───── THE DATA ─────
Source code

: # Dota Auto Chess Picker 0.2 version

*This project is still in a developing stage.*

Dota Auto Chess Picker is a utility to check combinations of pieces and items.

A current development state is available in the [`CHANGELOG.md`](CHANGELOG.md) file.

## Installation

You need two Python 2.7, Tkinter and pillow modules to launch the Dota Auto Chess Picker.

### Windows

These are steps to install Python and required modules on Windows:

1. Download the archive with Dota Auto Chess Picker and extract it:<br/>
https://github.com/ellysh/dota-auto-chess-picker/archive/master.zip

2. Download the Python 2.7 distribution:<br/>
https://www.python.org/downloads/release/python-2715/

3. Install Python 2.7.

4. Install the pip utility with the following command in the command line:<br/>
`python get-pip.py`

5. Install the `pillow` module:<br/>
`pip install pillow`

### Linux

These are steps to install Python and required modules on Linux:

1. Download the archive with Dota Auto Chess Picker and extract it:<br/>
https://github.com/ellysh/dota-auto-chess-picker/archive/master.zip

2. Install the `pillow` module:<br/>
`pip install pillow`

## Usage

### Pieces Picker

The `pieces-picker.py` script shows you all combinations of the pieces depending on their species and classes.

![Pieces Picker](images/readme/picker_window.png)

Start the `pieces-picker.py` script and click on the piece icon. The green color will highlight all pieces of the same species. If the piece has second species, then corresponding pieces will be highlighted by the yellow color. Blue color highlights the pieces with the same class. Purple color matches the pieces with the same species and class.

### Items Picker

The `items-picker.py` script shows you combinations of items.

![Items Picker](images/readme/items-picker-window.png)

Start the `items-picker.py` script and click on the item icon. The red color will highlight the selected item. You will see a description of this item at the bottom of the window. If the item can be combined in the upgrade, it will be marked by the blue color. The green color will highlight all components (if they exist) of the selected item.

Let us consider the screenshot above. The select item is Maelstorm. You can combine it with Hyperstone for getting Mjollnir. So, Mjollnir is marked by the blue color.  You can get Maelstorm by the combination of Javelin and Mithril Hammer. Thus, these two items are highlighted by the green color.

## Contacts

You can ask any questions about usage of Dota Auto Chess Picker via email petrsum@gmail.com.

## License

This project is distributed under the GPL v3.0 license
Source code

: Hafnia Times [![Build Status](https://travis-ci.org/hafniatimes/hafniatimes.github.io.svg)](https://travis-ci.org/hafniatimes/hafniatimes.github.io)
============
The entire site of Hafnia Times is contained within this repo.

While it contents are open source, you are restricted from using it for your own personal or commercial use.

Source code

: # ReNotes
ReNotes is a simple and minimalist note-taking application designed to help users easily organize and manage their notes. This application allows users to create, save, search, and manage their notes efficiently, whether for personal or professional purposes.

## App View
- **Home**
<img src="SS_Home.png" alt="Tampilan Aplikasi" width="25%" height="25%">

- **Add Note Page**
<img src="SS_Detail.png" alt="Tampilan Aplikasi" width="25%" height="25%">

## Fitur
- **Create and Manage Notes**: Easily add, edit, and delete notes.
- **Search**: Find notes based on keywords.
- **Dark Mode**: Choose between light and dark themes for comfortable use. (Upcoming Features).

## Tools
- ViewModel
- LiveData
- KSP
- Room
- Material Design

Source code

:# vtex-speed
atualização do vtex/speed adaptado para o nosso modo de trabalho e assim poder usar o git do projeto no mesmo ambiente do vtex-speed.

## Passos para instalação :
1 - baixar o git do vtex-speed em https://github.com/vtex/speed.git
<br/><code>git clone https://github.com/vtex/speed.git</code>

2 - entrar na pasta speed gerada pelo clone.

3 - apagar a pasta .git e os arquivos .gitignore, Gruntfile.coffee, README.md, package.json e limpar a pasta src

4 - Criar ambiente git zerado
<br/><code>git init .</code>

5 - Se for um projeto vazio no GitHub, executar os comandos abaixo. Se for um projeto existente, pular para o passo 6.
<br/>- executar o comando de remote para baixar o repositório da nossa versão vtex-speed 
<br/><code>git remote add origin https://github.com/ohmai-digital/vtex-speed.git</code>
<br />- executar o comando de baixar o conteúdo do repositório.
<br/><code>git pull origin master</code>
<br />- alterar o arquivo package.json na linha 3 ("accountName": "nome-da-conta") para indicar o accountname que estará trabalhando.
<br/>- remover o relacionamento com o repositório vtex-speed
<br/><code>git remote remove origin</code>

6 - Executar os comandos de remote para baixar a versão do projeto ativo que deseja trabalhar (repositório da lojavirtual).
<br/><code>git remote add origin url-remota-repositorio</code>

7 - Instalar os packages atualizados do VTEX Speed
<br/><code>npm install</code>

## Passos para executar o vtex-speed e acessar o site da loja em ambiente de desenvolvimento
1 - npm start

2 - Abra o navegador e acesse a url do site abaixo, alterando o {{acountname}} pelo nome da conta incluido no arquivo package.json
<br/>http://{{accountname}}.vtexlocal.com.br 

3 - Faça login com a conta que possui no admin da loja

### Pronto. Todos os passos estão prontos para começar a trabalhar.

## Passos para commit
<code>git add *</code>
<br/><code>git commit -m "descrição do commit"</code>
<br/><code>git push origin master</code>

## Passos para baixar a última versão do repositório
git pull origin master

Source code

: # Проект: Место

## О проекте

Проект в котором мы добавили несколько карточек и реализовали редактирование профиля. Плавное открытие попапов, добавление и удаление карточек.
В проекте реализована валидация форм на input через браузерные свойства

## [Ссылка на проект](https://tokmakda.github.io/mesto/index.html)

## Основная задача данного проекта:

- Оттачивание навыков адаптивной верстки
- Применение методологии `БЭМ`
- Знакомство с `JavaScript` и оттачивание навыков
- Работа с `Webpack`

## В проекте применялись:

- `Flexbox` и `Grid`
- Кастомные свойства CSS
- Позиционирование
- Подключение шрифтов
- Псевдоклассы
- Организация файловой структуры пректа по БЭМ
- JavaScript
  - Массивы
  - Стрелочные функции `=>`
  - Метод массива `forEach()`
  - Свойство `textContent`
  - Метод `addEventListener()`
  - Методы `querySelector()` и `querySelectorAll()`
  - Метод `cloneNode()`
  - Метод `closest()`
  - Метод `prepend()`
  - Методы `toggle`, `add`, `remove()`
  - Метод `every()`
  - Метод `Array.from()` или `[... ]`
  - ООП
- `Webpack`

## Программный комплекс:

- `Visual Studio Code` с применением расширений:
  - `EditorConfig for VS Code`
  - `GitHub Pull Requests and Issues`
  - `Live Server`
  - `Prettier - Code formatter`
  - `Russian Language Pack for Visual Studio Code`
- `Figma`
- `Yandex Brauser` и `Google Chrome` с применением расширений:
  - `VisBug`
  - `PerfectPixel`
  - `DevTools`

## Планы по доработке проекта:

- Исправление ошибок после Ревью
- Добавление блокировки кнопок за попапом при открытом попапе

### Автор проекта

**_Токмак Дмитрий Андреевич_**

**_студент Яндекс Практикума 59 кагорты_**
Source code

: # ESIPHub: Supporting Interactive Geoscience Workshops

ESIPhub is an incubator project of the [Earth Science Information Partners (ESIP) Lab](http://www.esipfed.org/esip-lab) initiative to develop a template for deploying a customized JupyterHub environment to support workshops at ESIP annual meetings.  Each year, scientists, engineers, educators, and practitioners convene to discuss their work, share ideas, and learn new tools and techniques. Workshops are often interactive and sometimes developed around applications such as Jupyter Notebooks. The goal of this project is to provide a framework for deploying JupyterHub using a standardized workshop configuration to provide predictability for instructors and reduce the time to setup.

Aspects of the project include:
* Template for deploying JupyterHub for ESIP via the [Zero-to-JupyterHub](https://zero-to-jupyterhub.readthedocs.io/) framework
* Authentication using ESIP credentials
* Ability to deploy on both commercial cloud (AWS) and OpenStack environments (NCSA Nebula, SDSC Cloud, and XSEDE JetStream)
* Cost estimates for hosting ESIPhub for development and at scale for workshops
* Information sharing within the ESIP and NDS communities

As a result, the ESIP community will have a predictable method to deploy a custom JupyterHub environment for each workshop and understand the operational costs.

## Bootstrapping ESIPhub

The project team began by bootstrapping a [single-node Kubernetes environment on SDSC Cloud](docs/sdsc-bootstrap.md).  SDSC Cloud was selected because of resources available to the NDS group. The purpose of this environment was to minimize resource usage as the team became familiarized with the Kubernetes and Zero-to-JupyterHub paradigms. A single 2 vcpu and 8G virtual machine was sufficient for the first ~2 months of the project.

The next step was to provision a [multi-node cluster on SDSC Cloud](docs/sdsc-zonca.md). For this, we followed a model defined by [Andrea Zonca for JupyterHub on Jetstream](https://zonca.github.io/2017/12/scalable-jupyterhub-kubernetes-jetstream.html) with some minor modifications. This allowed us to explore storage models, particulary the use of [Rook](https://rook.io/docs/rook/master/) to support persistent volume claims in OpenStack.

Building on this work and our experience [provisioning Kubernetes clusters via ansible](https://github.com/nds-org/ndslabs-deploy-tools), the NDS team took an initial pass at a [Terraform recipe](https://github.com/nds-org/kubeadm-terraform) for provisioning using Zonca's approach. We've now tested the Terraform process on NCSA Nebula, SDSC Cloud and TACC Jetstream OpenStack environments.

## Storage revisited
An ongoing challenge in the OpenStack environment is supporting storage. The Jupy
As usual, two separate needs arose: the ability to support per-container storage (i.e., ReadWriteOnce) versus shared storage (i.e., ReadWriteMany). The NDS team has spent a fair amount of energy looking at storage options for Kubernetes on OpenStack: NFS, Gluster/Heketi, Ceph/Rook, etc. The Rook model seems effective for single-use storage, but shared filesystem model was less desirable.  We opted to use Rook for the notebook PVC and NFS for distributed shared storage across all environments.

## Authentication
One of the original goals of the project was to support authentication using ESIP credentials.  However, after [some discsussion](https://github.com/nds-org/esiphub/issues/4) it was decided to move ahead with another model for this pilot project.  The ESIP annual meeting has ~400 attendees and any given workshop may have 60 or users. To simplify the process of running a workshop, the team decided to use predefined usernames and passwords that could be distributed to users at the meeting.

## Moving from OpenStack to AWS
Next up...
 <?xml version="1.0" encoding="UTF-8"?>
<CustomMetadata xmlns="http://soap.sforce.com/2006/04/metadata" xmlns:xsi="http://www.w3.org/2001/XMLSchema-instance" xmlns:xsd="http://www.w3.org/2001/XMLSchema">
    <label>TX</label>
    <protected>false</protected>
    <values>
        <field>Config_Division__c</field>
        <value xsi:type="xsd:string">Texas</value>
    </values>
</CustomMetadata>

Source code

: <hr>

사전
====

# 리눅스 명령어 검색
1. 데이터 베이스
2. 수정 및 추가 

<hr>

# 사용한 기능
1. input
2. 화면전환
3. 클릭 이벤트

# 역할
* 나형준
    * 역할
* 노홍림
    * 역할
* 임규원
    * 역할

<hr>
─────
## WHAT YOU NEED TO DO
The response should hold exactly the lines starting at the line with "Interactive Geoscience Workshops" and ending at the line with "and XSEDE JetStream)", and no other line of the material above.

## TASK RESPONSE
: # ESIPHub: Supporting Interactive Geoscience Workshops

ESIPhub is an incubator project of the [Earth Science Information Partners (ESIP) Lab](http://www.esipfed.org/esip-lab) initiative to develop a template for deploying a customized JupyterHub environment to support workshops at ESIP annual meetings.  Each year, scientists, engineers, educators, and practitioners convene to discuss their work, share ideas, and learn new tools and techniques. Workshops are often interactive and sometimes developed around applications such as Jupyter Notebooks. The goal of this project is to provide a framework for deploying JupyterHub using a standardized workshop configuration to provide predictability for instructors and reduce the time to setup.

Aspects of the project include:
* Template for deploying JupyterHub for ESIP via the [Zero-to-JupyterHub](https://zero-to-jupyterhub.readthedocs.io/) framework
* Authentication using ESIP credentials
* Ability to deploy on both commercial cloud (AWS) and OpenStack environments (NCSA Nebula, SDSC Cloud, and XSEDE JetStream)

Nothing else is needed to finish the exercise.